TASK DETAILS:
When the listing has been read, print it out again in full, word for word.

** DATA SUPPLIED follows **

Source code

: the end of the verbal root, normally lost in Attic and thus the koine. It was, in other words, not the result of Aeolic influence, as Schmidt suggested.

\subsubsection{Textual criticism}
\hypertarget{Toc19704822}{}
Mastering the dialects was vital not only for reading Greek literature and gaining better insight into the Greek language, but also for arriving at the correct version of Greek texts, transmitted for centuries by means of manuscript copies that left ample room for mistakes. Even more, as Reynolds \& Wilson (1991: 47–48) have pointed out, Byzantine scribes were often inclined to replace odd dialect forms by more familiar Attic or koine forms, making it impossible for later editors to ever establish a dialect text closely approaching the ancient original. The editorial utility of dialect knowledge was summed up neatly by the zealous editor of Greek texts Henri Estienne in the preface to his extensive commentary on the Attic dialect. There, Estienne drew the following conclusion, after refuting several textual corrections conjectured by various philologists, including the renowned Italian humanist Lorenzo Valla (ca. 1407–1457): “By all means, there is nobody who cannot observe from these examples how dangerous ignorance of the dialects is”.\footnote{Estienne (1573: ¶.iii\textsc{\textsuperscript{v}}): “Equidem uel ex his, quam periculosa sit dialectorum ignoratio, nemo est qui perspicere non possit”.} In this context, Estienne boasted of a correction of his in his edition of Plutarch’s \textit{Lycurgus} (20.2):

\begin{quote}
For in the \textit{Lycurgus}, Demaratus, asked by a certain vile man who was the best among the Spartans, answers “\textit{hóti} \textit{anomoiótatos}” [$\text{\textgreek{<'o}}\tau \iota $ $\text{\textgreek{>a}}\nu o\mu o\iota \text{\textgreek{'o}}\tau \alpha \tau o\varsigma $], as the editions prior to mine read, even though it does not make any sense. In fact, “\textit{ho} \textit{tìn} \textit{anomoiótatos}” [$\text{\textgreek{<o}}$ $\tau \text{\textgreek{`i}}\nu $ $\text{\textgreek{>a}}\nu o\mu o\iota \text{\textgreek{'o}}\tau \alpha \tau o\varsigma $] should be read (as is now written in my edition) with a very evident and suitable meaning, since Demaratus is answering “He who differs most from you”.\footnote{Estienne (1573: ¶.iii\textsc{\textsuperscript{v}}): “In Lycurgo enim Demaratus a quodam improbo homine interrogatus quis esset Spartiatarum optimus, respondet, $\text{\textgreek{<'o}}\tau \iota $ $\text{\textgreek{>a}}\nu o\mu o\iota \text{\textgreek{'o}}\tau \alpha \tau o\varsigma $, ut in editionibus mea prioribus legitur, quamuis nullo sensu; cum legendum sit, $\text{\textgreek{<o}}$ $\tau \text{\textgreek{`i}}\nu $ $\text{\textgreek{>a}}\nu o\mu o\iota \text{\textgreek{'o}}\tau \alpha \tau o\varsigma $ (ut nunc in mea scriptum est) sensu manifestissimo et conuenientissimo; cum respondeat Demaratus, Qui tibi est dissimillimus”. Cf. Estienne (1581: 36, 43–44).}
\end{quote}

** End of DATA SUPPLIED **

RESPONSE AREA:
Source code

: the end of the verbal root, normally lost in Attic and thus the koine. It was, in other words, not the result of Aeolic influence, as Schmidt suggested.

\subsubsection{Textual criticism}
\hypertarget{Toc19704822}{}
Mastering the dialects was vital not only for reading Greek literature and gaining better insight into the Greek language, but also for arriving at the correct version of Greek texts, transmitted for centuries by means of manuscript copies that left ample room for mistakes. Even more, as Reynolds \& Wilson (1991: 47–48) have pointed out, Byzantine scribes were often inclined to replace odd dialect forms by more familiar Attic or koine forms, making it impossible for later editors to ever establish a dialect text closely approaching the ancient original. The editorial utility of dialect knowledge was summed up neatly by the zealous editor of Greek texts Henri Estienne in the preface to his extensive commentary on the Attic dialect. There, Estienne drew the following conclusion, after refuting several textual corrections conjectured by various philologists, including the renowned Italian humanist Lorenzo Valla (ca. 1407–1457): “By all means, there is nobody who cannot observe from these examples how dangerous ignorance of the dialects is”.\footnote{Estienne (1573: ¶.iii\textsc{\textsuperscript{v}}): “Equidem uel ex his, quam periculosa sit dialectorum ignoratio, nemo est qui perspicere non possit”.} In this context, Estienne boasted of a correction of his in his edition of Plutarch’s \textit{Lycurgus} (20.2):

\begin{quote}
For in the \textit{Lycurgus}, Demaratus, asked by a certain vile man who was the best among the Spartans, answers “\textit{hóti} \textit{anomoiótatos}” [$\text{\textgreek{<'o}}\tau \iota $ $\text{\textgreek{>a}}\nu o\mu o\iota \text{\textgreek{'o}}\tau \alpha \tau o\varsigma $], as the editions prior to mine read, even though it does not make any sense. In fact, “\textit{ho} \textit{tìn} \textit{anomoiótatos}” [$\text{\textgreek{<o}}$ $\tau \text{\textgreek{`i}}\nu $ $\text{\textgreek{>a}}\nu o\mu o\iota \text{\textgreek{'o}}\tau \alpha \tau o\varsigma $] should be read (as is now written in my edition) with a very evident and suitable meaning, since Demaratus is answering “He who differs most from you”.\footnote{Estienne (1573: ¶.iii\textsc{\textsuperscript{v}}): “In Lycurgo enim Demaratus a quodam improbo homine interrogatus quis esset Spartiatarum optimus, respondet, $\text{\textgreek{<'o}}\tau \iota $ $\text{\textgreek{>a}}\nu o\mu o\iota \text{\textgreek{'o}}\tau \alpha \tau o\varsigma $, ut in editionibus mea prioribus legitur, quamuis nullo sensu; cum legendum sit, $\text{\textgreek{<o}}$ $\tau \text{\textgreek{`i}}\nu $ $\text{\textgreek{>a}}\nu o\mu o\iota \text{\textgreek{'o}}\tau \alpha \tau o\varsigma $ (ut nunc in mea scriptum est) sensu manifestissimo et conuenientissimo; cum respondeat Demaratus, Qui tibi est dissimillimus”. Cf. Estienne (1581: 36, 43–44).}
\end{quote}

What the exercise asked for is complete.